INSTRUCTIONS TO FOLLOW: Each record that follows should be repeated exactly, minus any images.
=== RECORDS FOR THE EXERCISE ===
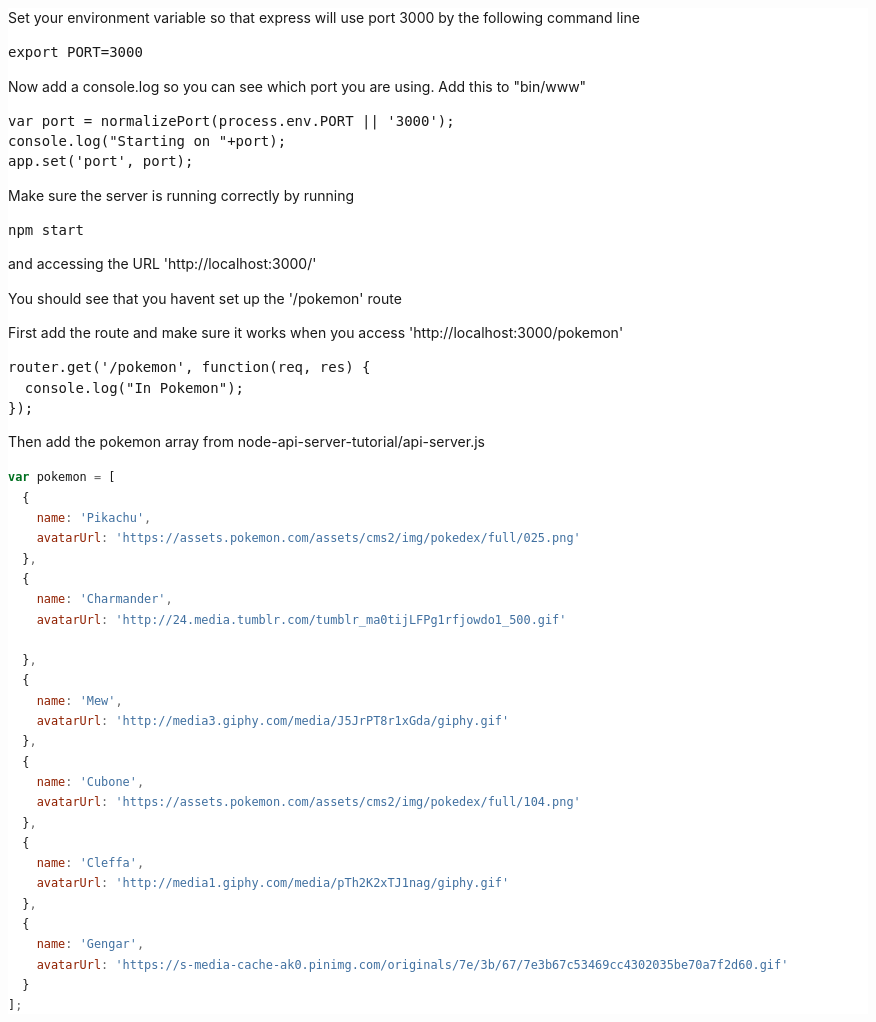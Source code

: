 Set your environment variable so that express will use port 3000 by the following command line 
<pre>
export PORT=3000
</pre>

Now add a console.log so you can see which port you are using. Add this to "bin/www"
<pre>
var port = normalizePort(process.env.PORT || '3000');
console.log("Starting on "+port);
app.set('port', port);
</pre>
Make sure the server is running correctly by running 
<pre>
npm start
</pre>
and accessing the URL 'http://localhost:3000/'

You should see that you havent set up the '/pokemon' route

First add the route and make sure it works when you access 'http://localhost:3000/pokemon'
<pre>
router.get('/pokemon', function(req, res) {
  console.log("In Pokemon");
});
</pre>

Then add the pokemon array from node-api-server-tutorial/api-server.js
```javascript
var pokemon = [
  {
    name: 'Pikachu',
    avatarUrl: 'https://assets.pokemon.com/assets/cms2/img/pokedex/full/025.png'
  },
  {
    name: 'Charmander',
    avatarUrl: 'http://24.media.tumblr.com/tumblr_ma0tijLFPg1rfjowdo1_500.gif'

  },
  {
    name: 'Mew',
    avatarUrl: 'http://media3.giphy.com/media/J5JrPT8r1xGda/giphy.gif'
  },
  {
    name: 'Cubone',
    avatarUrl: 'https://assets.pokemon.com/assets/cms2/img/pokedex/full/104.png'
  },
  {
    name: 'Cleffa',
    avatarUrl: 'http://media1.giphy.com/media/pTh2K2xTJ1nag/giphy.gif'
  },
  {
    name: 'Gengar',
    avatarUrl: 'https://s-media-cache-ak0.pinimg.com/originals/7e/3b/67/7e3b67c53469cc4302035be70a7f2d60.gif'
  }
];
```

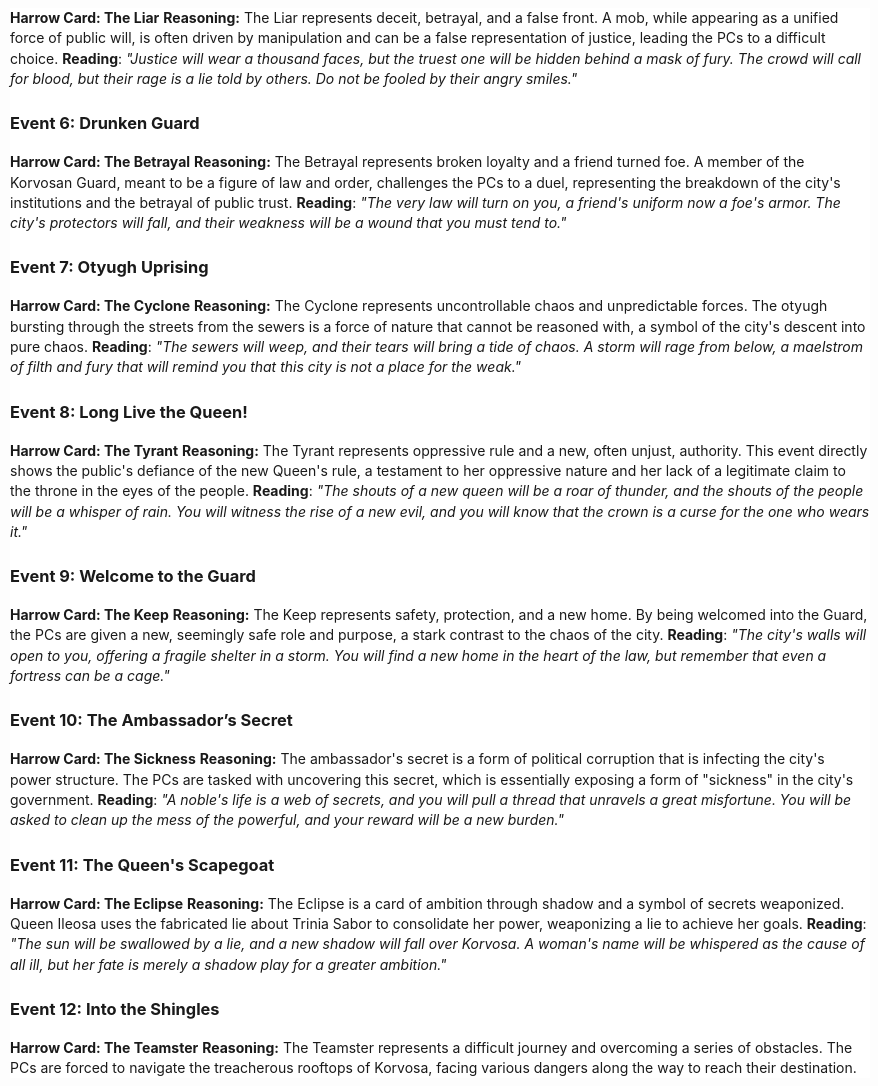 **Harrow Card: The Liar**
**Reasoning:** The Liar represents deceit, betrayal, and a false front. A mob, while appearing as a unified force of public will, is often driven by manipulation and can be a false representation of justice, leading the PCs to a difficult choice.
**Reading**: *"Justice will wear a thousand faces, but the truest one will be hidden behind a mask of fury. The crowd will call for blood, but their rage is a lie told by others. Do not be fooled by their angry smiles."*
### Event 6: Drunken Guard
**Harrow Card: The Betrayal**
**Reasoning:** The Betrayal represents broken loyalty and a friend turned foe. A member of the Korvosan Guard, meant to be a figure of law and order, challenges the PCs to a duel, representing the breakdown of the city's institutions and the betrayal of public trust.
**Reading**: *"The very law will turn on you, a friend's uniform now a foe's armor. The city's protectors will fall, and their weakness will be a wound that you must tend to."*
### Event 7: Otyugh Uprising
**Harrow Card: The Cyclone**
**Reasoning:** The Cyclone represents uncontrollable chaos and unpredictable forces. The otyugh bursting through the streets from the sewers is a force of nature that cannot be reasoned with, a symbol of the city's descent into pure chaos.
**Reading**: *"The sewers will weep, and their tears will bring a tide of chaos. A storm will rage from below, a maelstrom of filth and fury that will remind you that this city is not a place for the weak."*
### Event 8: Long Live the Queen!
**Harrow Card: The Tyrant**
**Reasoning:** The Tyrant represents oppressive rule and a new, often unjust, authority. This event directly shows the public's defiance of the new Queen's rule, a testament to her oppressive nature and her lack of a legitimate claim to the throne in the eyes of the people.
**Reading**: *"The shouts of a new queen will be a roar of thunder, and the shouts of the people will be a whisper of rain. You will witness the rise of a new evil, and you will know that the crown is a curse for the one who wears it."*
### Event 9: Welcome to the Guard
**Harrow Card: The Keep**
**Reasoning:** The Keep represents safety, protection, and a new home. By being welcomed into the Guard, the PCs are given a new, seemingly safe role and purpose, a stark contrast to the chaos of the city.
**Reading**: *"The city's walls will open to you, offering a fragile shelter in a storm. You will find a new home in the heart of the law, but remember that even a fortress can be a cage."*
### Event 10: The Ambassador’s Secret
**Harrow Card: The Sickness**
**Reasoning:** The ambassador's secret is a form of political corruption that is infecting the city's power structure. The PCs are tasked with uncovering this secret, which is essentially exposing a form of "sickness" in the city's government.
**Reading**: *"A noble's life is a web of secrets, and you will pull a thread that unravels a great misfortune. You will be asked to clean up the mess of the powerful, and your reward will be a new burden."*
### Event 11: The Queen's Scapegoat
**Harrow Card: The Eclipse**
**Reasoning:** The Eclipse is a card of ambition through shadow and a symbol of secrets weaponized. Queen Ileosa uses the fabricated lie about Trinia Sabor to consolidate her power, weaponizing a lie to achieve her goals.
**Reading**: *"The sun will be swallowed by a lie, and a new shadow will fall over Korvosa. A woman's name will be whispered as the cause of all ill, but her fate is merely a shadow play for a greater ambition."*
### Event 12: Into the Shingles
**Harrow Card: The Teamster**
**Reasoning:** The Teamster represents a difficult journey and overcoming a series of obstacles. The PCs are forced to navigate the treacherous rooftops of Korvosa, facing various dangers along the way to reach their destination.
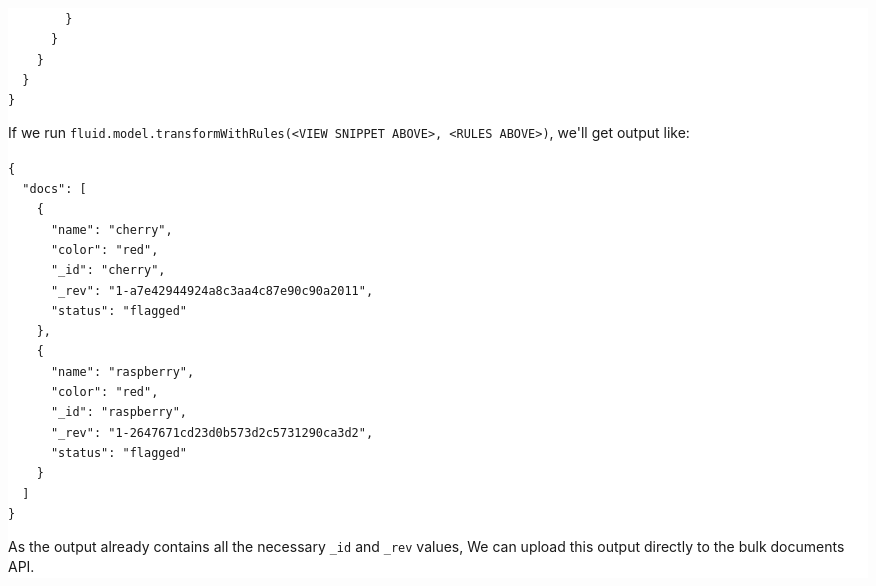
 ```
        }
      }
    }
  }
}
```

If we run `fluid.model.transformWithRules(<VIEW SNIPPET ABOVE>, <RULES ABOVE>)`, we'll get output like:

```
{
  "docs": [
    {
      "name": "cherry",
      "color": "red",
      "_id": "cherry",
      "_rev": "1-a7e42944924a8c3aa4c87e90c90a2011",
      "status": "flagged"
    },
    {
      "name": "raspberry",
      "color": "red",
      "_id": "raspberry",
      "_rev": "1-2647671cd23d0b573d2c5731290ca3d2",
      "status": "flagged"
    }
  ]
}
```

As the output already contains all the necessary `_id` and `_rev` values, We can upload this output directly to the bulk 
documents API.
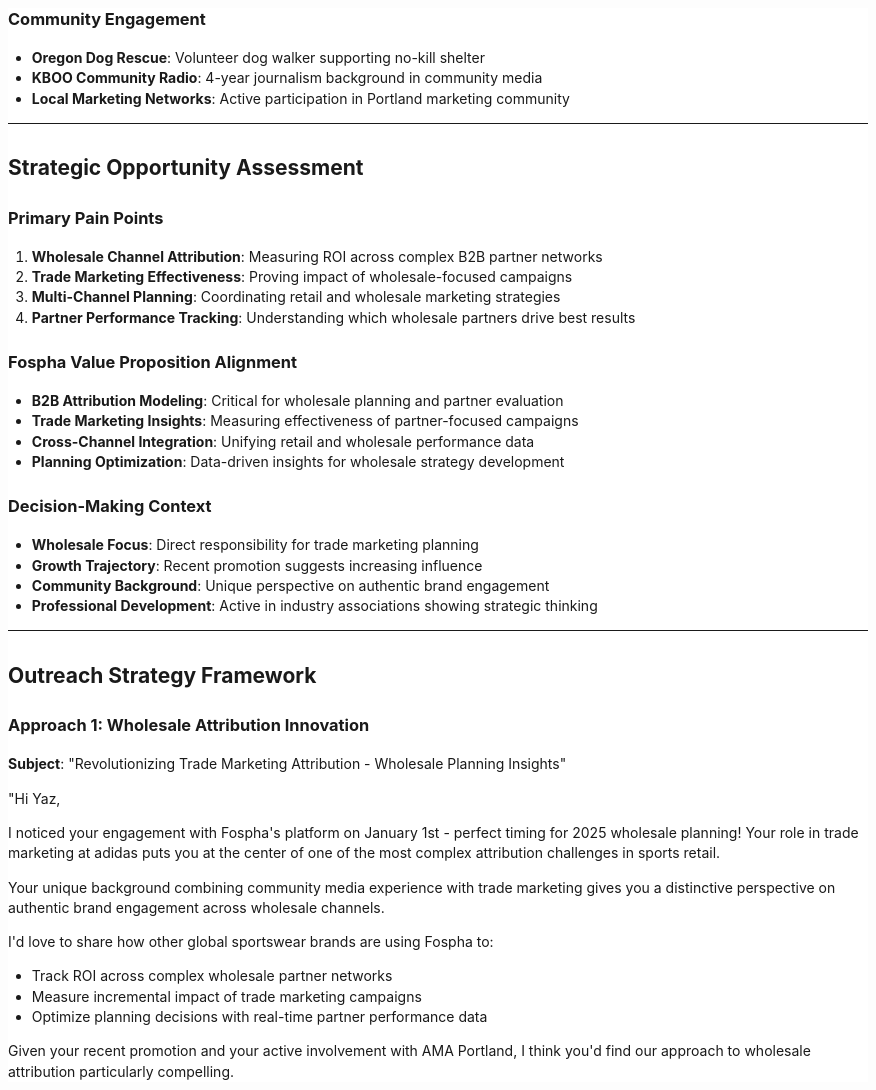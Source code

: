 ### Community Engagement
- **Oregon Dog Rescue**: Volunteer dog walker supporting no-kill shelter
- **KBOO Community Radio**: 4-year journalism background in community media
- **Local Marketing Networks**: Active participation in Portland marketing community

---

## Strategic Opportunity Assessment

### Primary Pain Points
1. **Wholesale Channel Attribution**: Measuring ROI across complex B2B partner networks
2. **Trade Marketing Effectiveness**: Proving impact of wholesale-focused campaigns
3. **Multi-Channel Planning**: Coordinating retail and wholesale marketing strategies
4. **Partner Performance Tracking**: Understanding which wholesale partners drive best results

### Fospha Value Proposition Alignment
- **B2B Attribution Modeling**: Critical for wholesale planning and partner evaluation
- **Trade Marketing Insights**: Measuring effectiveness of partner-focused campaigns
- **Cross-Channel Integration**: Unifying retail and wholesale performance data
- **Planning Optimization**: Data-driven insights for wholesale strategy development

### Decision-Making Context
- **Wholesale Focus**: Direct responsibility for trade marketing planning
- **Growth Trajectory**: Recent promotion suggests increasing influence
- **Community Background**: Unique perspective on authentic brand engagement
- **Professional Development**: Active in industry associations showing strategic thinking

---

## Outreach Strategy Framework

### Approach 1: Wholesale Attribution Innovation
**Subject**: "Revolutionizing Trade Marketing Attribution - Wholesale Planning Insights"

"Hi Yaz,

I noticed your engagement with Fospha's platform on January 1st - perfect timing for 2025 wholesale planning! Your role in trade marketing at adidas puts you at the center of one of the most complex attribution challenges in sports retail.

Your unique background combining community media experience with trade marketing gives you a distinctive perspective on authentic brand engagement across wholesale channels.

I'd love to share how other global sportswear brands are using Fospha to:
- Track ROI across complex wholesale partner networks
- Measure incremental impact of trade marketing campaigns
- Optimize planning decisions with real-time partner performance data

Given your recent promotion and your active involvement with AMA Portland, I think you'd find our approach to wholesale attribution particularly compelling.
===
TASK SOLUTION:
Source code

: Set your environment variable so that express will use port 3000 by the following command line 
<pre>
export PORT=3000
</pre>

Now add a console.log so you can see which port you are using. Add this to "bin/www"
<pre>
var port = normalizePort(process.env.PORT || '3000');
console.log("Starting on "+port);
app.set('port', port);
</pre>
Make sure the server is running correctly by running 
<pre>
npm start
</pre>
and accessing the URL 'http://localhost:3000/'

You should see that you havent set up the '/pokemon' route

First add the route and make sure it works when you access 'http://localhost:3000/pokemon'
<pre>
router.get('/pokemon', function(req, res) {
  console.log("In Pokemon");
});
</pre>

Then add the pokemon array from node-api-server-tutorial/api-server.js
```javascript
var pokemon = [
  {
    name: 'Pikachu',
    avatarUrl: 'https://assets.pokemon.com/assets/cms2/img/pokedex/full/025.png'
  },
  {
    name: 'Charmander',
    avatarUrl: 'http://24.media.tumblr.com/tumblr_ma0tijLFPg1rfjowdo1_500.gif'

  },
  {
    name: 'Mew',
    avatarUrl: 'http://media3.giphy.com/media/J5JrPT8r1xGda/giphy.gif'
  },
  {
    name: 'Cubone',
    avatarUrl: 'https://assets.pokemon.com/assets/cms2/img/pokedex/full/104.png'
  },
  {
    name: 'Cleffa',
    avatarUrl: 'http://media1.giphy.com/media/pTh2K2xTJ1nag/giphy.gif'
  },
  {
    name: 'Gengar',
    avatarUrl: 'https://s-media-cache-ak0.pinimg.com/originals/7e/3b/67/7e3b67c53469cc4302035be70a7f2d60.gif'
  }
];
```

 **Harrow Card: The Liar**
**Reasoning:** The Liar represents deceit, betrayal, and a false front. A mob, while appearing as a unified force of public will, is often driven by manipulation and can be a false representation of justice, leading the PCs to a difficult choice.
**Reading**: *"Justice will wear a thousand faces, but the truest one will be hidden behind a mask of fury. The crowd will call for blood, but their rage is a lie told by others. Do not be fooled by their angry smiles."*
### Event 6: Drunken Guard
**Harrow Card: The Betrayal**
**Reasoning:** The Betrayal represents broken loyalty and a friend turned foe. A member of the Korvosan Guard, meant to be a figure of law and order, challenges the PCs to a duel, representing the breakdown of the city's institutions and the betrayal of public trust.
**Reading**: *"The very law will turn on you, a friend's uniform now a foe's armor. The city's protectors will fall, and their weakness will be a wound that you must tend to."*
### Event 7: Otyugh Uprising
**Harrow Card: The Cyclone**
**Reasoning:** The Cyclone represents uncontrollable chaos and unpredictable forces. The otyugh bursting through the streets from the sewers is a force of nature that cannot be reasoned with, a symbol of the city's descent into pure chaos.
**Reading**: *"The sewers will weep, and their tears will bring a tide of chaos. A storm will rage from below, a maelstrom of filth and fury that will remind you that this city is not a place for the weak."*
### Event 8: Long Live the Queen!
**Harrow Card: The Tyrant**
**Reasoning:** The Tyrant represents oppressive rule and a new, often unjust, authority. This event directly shows the public's defiance of the new Queen's rule, a testament to her oppressive nature and her lack of a legitimate claim to the throne in the eyes of the people.
**Reading**: *"The shouts of a new queen will be a roar of thunder, and the shouts of the people will be a whisper of rain. You will witness the rise of a new evil, and you will know that the crown is a curse for the one who wears it."*
### Event 9: Welcome to the Guard
**Harrow Card: The Keep**
**Reasoning:** The Keep represents safety, protection, and a new home. By being welcomed into the Guard, the PCs are given a new, seemingly safe role and purpose, a stark contrast to the chaos of the city.
**Reading**: *"The city's walls will open to you, offering a fragile shelter in a storm. You will find a new home in the heart of the law, but remember that even a fortress can be a cage."*
### Event 10: The Ambassador’s Secret
**Harrow Card: The Sickness**
**Reasoning:** The ambassador's secret is a form of political corruption that is infecting the city's power structure. The PCs are tasked with uncovering this secret, which is essentially exposing a form of "sickness" in the city's government.
**Reading**: *"A noble's life is a web of secrets, and you will pull a thread that unravels a great misfortune. You will be asked to clean up the mess of the powerful, and your reward will be a new burden."*
### Event 11: The Queen's Scapegoat
**Harrow Card: The Eclipse**
**Reasoning:** The Eclipse is a card of ambition through shadow and a symbol of secrets weaponized. Queen Ileosa uses the fabricated lie about Trinia Sabor to consolidate her power, weaponizing a lie to achieve her goals.
**Reading**: *"The sun will be swallowed by a lie, and a new shadow will fall over Korvosa. A woman's name will be whispered as the cause of all ill, but her fate is merely a shadow play for a greater ambition."*
### Event 12: Into the Shingles
**Harrow Card: The Teamster**
**Reasoning:** The Teamster represents a difficult journey and overcoming a series of obstacles. The PCs are forced to navigate the treacherous rooftops of Korvosa, facing various dangers along the way to reach their destination.
 ```
        }
      }
    }
  }
}
```

If we run `fluid.model.transformWithRules(<VIEW SNIPPET ABOVE>, <RULES ABOVE>)`, we'll get output like:

```
{
  "docs": [
    {
      "name": "cherry",
      "color": "red",
      "_id": "cherry",
      "_rev": "1-a7e42944924a8c3aa4c87e90c90a2011",
      "status": "flagged"
    },
    {
      "name": "raspberry",
      "color": "red",
      "_id": "raspberry",
      "_rev": "1-2647671cd23d0b573d2c5731290ca3d2",
      "status": "flagged"
    }
  ]
}
```

As the output already contains all the necessary `_id` and `_rev` values, We can upload this output directly to the bulk 
documents API.
Source code

: ### Community Engagement
- **Oregon Dog Rescue**: Volunteer dog walker supporting no-kill shelter
- **KBOO Community Radio**: 4-year journalism background in community media
- **Local Marketing Networks**: Active participation in Portland marketing community

---

## Strategic Opportunity Assessment

### Primary Pain Points
1. **Wholesale Channel Attribution**: Measuring ROI across complex B2B partner networks
2. **Trade Marketing Effectiveness**: Proving impact of wholesale-focused campaigns
3. **Multi-Channel Planning**: Coordinating retail and wholesale marketing strategies
4. **Partner Performance Tracking**: Understanding which wholesale partners drive best results

### Fospha Value Proposition Alignment
- **B2B Attribution Modeling**: Critical for wholesale planning and partner evaluation
- **Trade Marketing Insights**: Measuring effectiveness of partner-focused campaigns
- **Cross-Channel Integration**: Unifying retail and wholesale performance data
- **Planning Optimization**: Data-driven insights for wholesale strategy development

### Decision-Making Context
- **Wholesale Focus**: Direct responsibility for trade marketing planning
- **Growth Trajectory**: Recent promotion suggests increasing influence
- **Community Background**: Unique perspective on authentic brand engagement
- **Professional Development**: Active in industry associations showing strategic thinking

---

## Outreach Strategy Framework

### Approach 1: Wholesale Attribution Innovation
**Subject**: "Revolutionizing Trade Marketing Attribution - Wholesale Planning Insights"

"Hi Yaz,

I noticed your engagement with Fospha's platform on January 1st - perfect timing for 2025 wholesale planning! Your role in trade marketing at adidas puts you at the center of one of the most complex attribution challenges in sports retail.

Your unique background combining community media experience with trade marketing gives you a distinctive perspective on authentic brand engagement across wholesale channels.

I'd love to share how other global sportswear brands are using Fospha to:
- Track ROI across complex wholesale partner networks
- Measure incremental impact of trade marketing campaigns
- Optimize planning decisions with real-time partner performance data

Given your recent promotion and your active involvement with AMA Portland, I think you'd find our approach to wholesale attribution particularly compelling.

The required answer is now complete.